MOORE WANTS LAFFER FOR CEA — Via FOX Business: “Steve Moore told FOX Business on Thursday that he has not been asked to replace Trump’s top economic adviser Kevin Hassett. However he believes one former Reagan economist, who President Trump is very fond of, is more than qualified to fill the role
“‘He’s a regular on your show and he’s going to win the Presidential Medal of Freedom,’ Moore told FOX Business’ Stuart Varney. ‘But how about Arthur Laffer?’ ‘I know from talking to the president that he thinks that Laffer is the best economist in the country – he would love to have Laffer,’ Moore added. ‘The question is, what you and I need to do, is put the pressure on Laffer to accept the job.’”
TRADE DEFICIT SMALLER IN APRIL, BUT CHINA GAP GREW — AP’s Paul Wiseman: “The U.S. trade deficit shrank in April, but the politically sensitive deficit with China moved higher.
NEW ON THE PODS — Via Patrick Temple-West: At about 4am, FSVector is posting a podcast interview with Rep.
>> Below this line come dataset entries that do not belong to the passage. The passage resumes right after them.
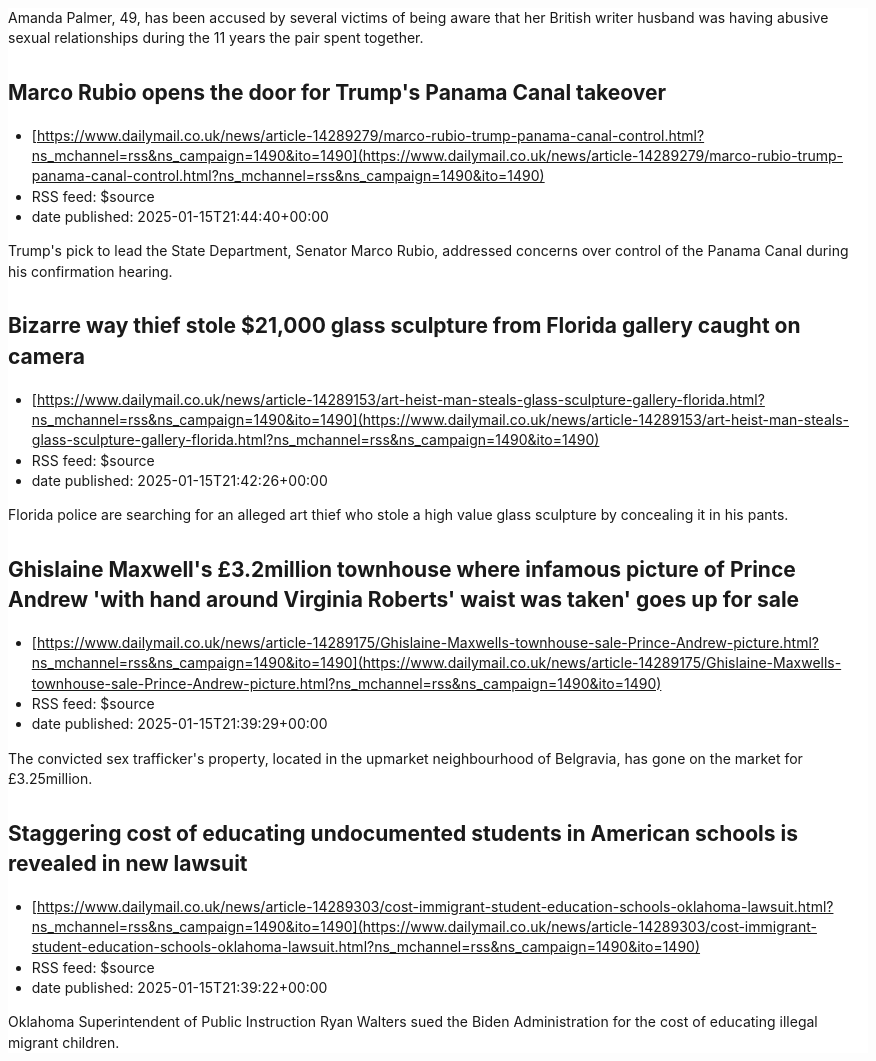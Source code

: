 Amanda Palmer, 49, has been accused by several victims of being aware that her British writer husband was having abusive sexual relationships during the 11 years the pair spent together.

## Marco Rubio opens the door for Trump's Panama Canal takeover
 - [https://www.dailymail.co.uk/news/article-14289279/marco-rubio-trump-panama-canal-control.html?ns_mchannel=rss&ns_campaign=1490&ito=1490](https://www.dailymail.co.uk/news/article-14289279/marco-rubio-trump-panama-canal-control.html?ns_mchannel=rss&ns_campaign=1490&ito=1490)
 - RSS feed: $source
 - date published: 2025-01-15T21:44:40+00:00

Trump's pick to lead the State Department, Senator Marco Rubio, addressed concerns over control of the Panama Canal during his confirmation hearing.

## Bizarre way thief stole $21,000 glass sculpture from Florida gallery caught on camera
 - [https://www.dailymail.co.uk/news/article-14289153/art-heist-man-steals-glass-sculpture-gallery-florida.html?ns_mchannel=rss&ns_campaign=1490&ito=1490](https://www.dailymail.co.uk/news/article-14289153/art-heist-man-steals-glass-sculpture-gallery-florida.html?ns_mchannel=rss&ns_campaign=1490&ito=1490)
 - RSS feed: $source
 - date published: 2025-01-15T21:42:26+00:00

Florida police are searching for an alleged art thief who stole a high value glass sculpture by concealing it in his pants.

## Ghislaine Maxwell's £3.2million townhouse where infamous picture of Prince Andrew 'with hand around Virginia Roberts' waist was taken' goes up for sale
 - [https://www.dailymail.co.uk/news/article-14289175/Ghislaine-Maxwells-townhouse-sale-Prince-Andrew-picture.html?ns_mchannel=rss&ns_campaign=1490&ito=1490](https://www.dailymail.co.uk/news/article-14289175/Ghislaine-Maxwells-townhouse-sale-Prince-Andrew-picture.html?ns_mchannel=rss&ns_campaign=1490&ito=1490)
 - RSS feed: $source
 - date published: 2025-01-15T21:39:29+00:00

The convicted sex trafficker's property, located in the upmarket neighbourhood of Belgravia, has gone on the market for £3.25million.

## Staggering cost of educating undocumented students in American schools is revealed in new lawsuit
 - [https://www.dailymail.co.uk/news/article-14289303/cost-immigrant-student-education-schools-oklahoma-lawsuit.html?ns_mchannel=rss&ns_campaign=1490&ito=1490](https://www.dailymail.co.uk/news/article-14289303/cost-immigrant-student-education-schools-oklahoma-lawsuit.html?ns_mchannel=rss&ns_campaign=1490&ito=1490)
 - RSS feed: $source
 - date published: 2025-01-15T21:39:22+00:00

Oklahoma Superintendent of Public Instruction Ryan Walters sued the Biden Administration for the cost of educating illegal migrant children.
Tom Emmer. Emmer is a co-chair of the Congressional Blockchain Caucus. Apparently, he doesn’t hold back on his feelings regarding the SEC and others on cryptocurrencies.
TRANSITIONS — Via Molly Meiners: “I wanted to let you know that I am leaving the Treasury Department. It has been wonderful being back at Hamilton Place these past two years … I am headed over to OPIC to work with the team there on the launch and comms for the new U.S. International Development Finance Corporation (DFC)”
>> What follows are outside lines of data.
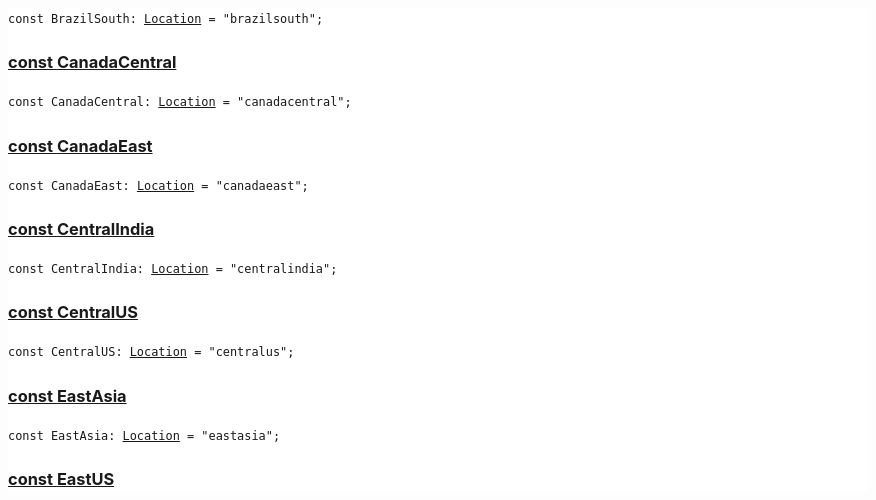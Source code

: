 <pre class="highlight"><code><span class='kd'>const</span> BrazilSouth: <a href='#Location'>Location</a> = <span class='s2'>&#34;brazilsouth&#34;</span>;</code></pre>
<h3 class="pdoc-module-header" id="CanadaCentral" data-link-title="CanadaCentral">
    <a href="https://github.com/pulumi/pulumi-azure/blob/ddb23e43788a327f80b21bf9dceb8eafe16876eb/sdk/nodejs/location.ts#L37">
        const <strong>CanadaCentral</strong>
    </a>
</h3>

<pre class="highlight"><code><span class='kd'>const</span> CanadaCentral: <a href='#Location'>Location</a> = <span class='s2'>&#34;canadacentral&#34;</span>;</code></pre>
<h3 class="pdoc-module-header" id="CanadaEast" data-link-title="CanadaEast">
    <a href="https://github.com/pulumi/pulumi-azure/blob/ddb23e43788a327f80b21bf9dceb8eafe16876eb/sdk/nodejs/location.ts#L38">
        const <strong>CanadaEast</strong>
    </a>
</h3>

<pre class="highlight"><code><span class='kd'>const</span> CanadaEast: <a href='#Location'>Location</a> = <span class='s2'>&#34;canadaeast&#34;</span>;</code></pre>
<h3 class="pdoc-module-header" id="CentralIndia" data-link-title="CentralIndia">
    <a href="https://github.com/pulumi/pulumi-azure/blob/ddb23e43788a327f80b21bf9dceb8eafe16876eb/sdk/nodejs/location.ts#L35">
        const <strong>CentralIndia</strong>
    </a>
</h3>

<pre class="highlight"><code><span class='kd'>const</span> CentralIndia: <a href='#Location'>Location</a> = <span class='s2'>&#34;centralindia&#34;</span>;</code></pre>
<h3 class="pdoc-module-header" id="CentralUS" data-link-title="CentralUS">
    <a href="https://github.com/pulumi/pulumi-azure/blob/ddb23e43788a327f80b21bf9dceb8eafe16876eb/sdk/nodejs/location.ts#L18">
        const <strong>CentralUS</strong>
    </a>
</h3>

<pre class="highlight"><code><span class='kd'>const</span> CentralUS: <a href='#Location'>Location</a> = <span class='s2'>&#34;centralus&#34;</span>;</code></pre>
<h3 class="pdoc-module-header" id="EastAsia" data-link-title="EastAsia">
    <a href="https://github.com/pulumi/pulumi-azure/blob/ddb23e43788a327f80b21bf9dceb8eafe16876eb/sdk/nodejs/location.ts#L16">
        const <strong>EastAsia</strong>
    </a>
</h3>

<pre class="highlight"><code><span class='kd'>const</span> EastAsia: <a href='#Location'>Location</a> = <span class='s2'>&#34;eastasia&#34;</span>;</code></pre>
<h3 class="pdoc-module-header" id="EastUS" data-link-title="EastUS">
    <a href="https://github.com/pulumi/pulumi-azure/blob/ddb23e43788a327f80b21bf9dceb8eafe16876eb/sdk/nodejs/location.ts#L19">
        const <strong>EastUS</strong>
    </a>
</h3>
Per Daniel Lippman: Barrett Karr is now head of government affairs for Silver Lake Private Equity. She previously was chief of staff for House Minority Leader Kevin McCarthy.
Per Wells release: “Please join me in welcoming Jeff Stoltzfoos to Wells Fargo’s Public Policy team. Jeff has been named Head of Wholesale Public Policy and has joined the Government Relations and Public Policy (GRPP) team in Washington, DC.”